Simple simulation approach for the first trigger step of SEB (single event burn-out) based upon physical analysis for Si high voltage bipolar device

Through the physical analysis, the first and minimum destruction point of the power semiconductor chip is precisely identified as around the main pn junction. It well agrees with the Impact Ionization (I/I) peak enhanced by an electric field crowding. A simple device simulation approach, which uses a visible light approximation (optical generation) instead of a high energy radiation ion, is effective to trace the SEB phenomenon. Several fundamental settings were studied to simulate the experimental results.

Physical analysis of carrier lifetime controlled IGBT [II]
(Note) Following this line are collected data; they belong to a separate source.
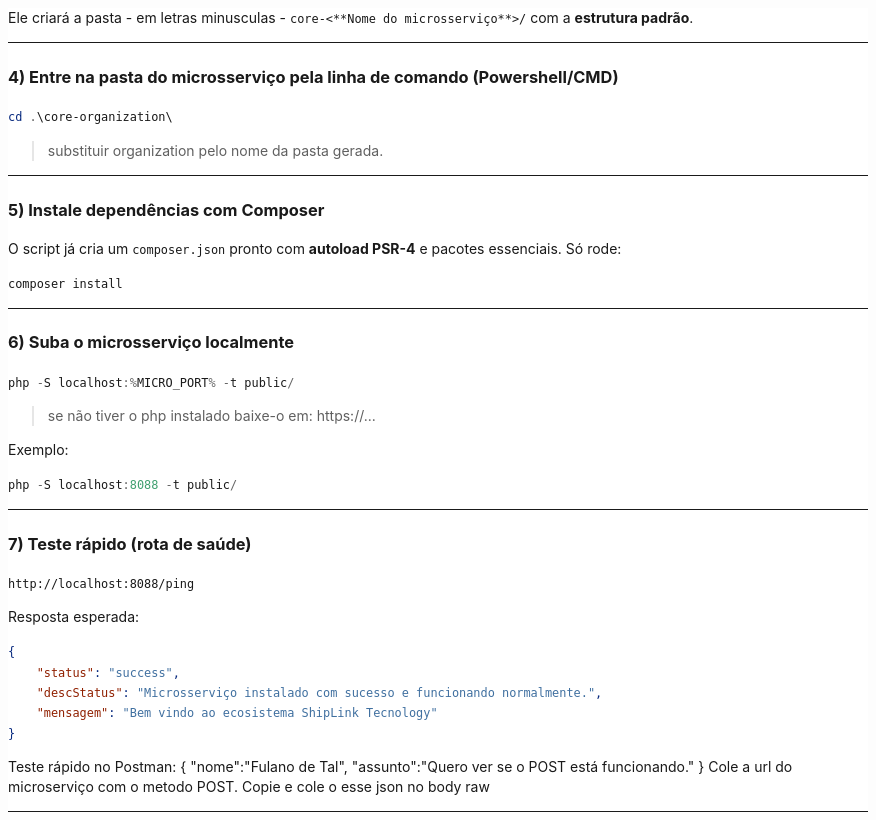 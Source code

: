Ele criará a pasta - em letras minusculas - `core-<**Nome do microsserviço**>/` com a **estrutura padrão**. 

---

### 4) Entre na pasta do microsserviço pela linha de comando (Powershell/CMD)

```powershell
cd .\core-organization\ 
```
> substituir organization pelo nome da pasta gerada. 

---

### 5) Instale dependências com Composer

O script já cria um `composer.json` pronto com **autoload PSR-4** e pacotes essenciais.
Só rode:

```powershell
composer install
```

---

### 6) Suba o microsserviço localmente

```powershell
php -S localhost:%MICRO_PORT% -t public/
```
>se não tiver o php instalado baixe-o em: https://...

Exemplo:

```powershell
php -S localhost:8088 -t public/
```

---

### 7) Teste rápido (rota de saúde)

```bash
http://localhost:8088/ping
```

Resposta esperada:

```json
{
    "status": "success",
    "descStatus": "Microsserviço instalado com sucesso e funcionando normalmente.",
    "mensagem": "Bem vindo ao ecosistema ShipLink Tecnology"
}
```

Teste rápido no Postman:
{
    "nome":"Fulano de Tal",
    "assunto":"Quero ver se o POST está funcionando."
}
Cole a url do microserviço com o metodo POST. Copie e cole o esse json no body raw

---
For IGBTs, there are strong requirements for high current density usage from the cost reduction point of view and high speed operation from the system efficiency point of view. Strong carrier lifetime control is needed to reduce a turn-off loss (Eoff) of IGBT for high frequency usage. It seems to be insufficient for our previous report [1–2] to deeply understand about correlation between electric characteristics and Cathode Luminescence (CL), which stands for free conduction carrier trap levels inside Si band structure. Clearer physical model is necessary to improve an agreement for both high current density and high speed operation. Therefore, we applied another analysis method of PL (Photo Luminescence) to ensure the physical model for carrier lifetime controlling method to combine relatively heavy dose of Electron Beam (EB) irradiation and high temperature thermal annealing.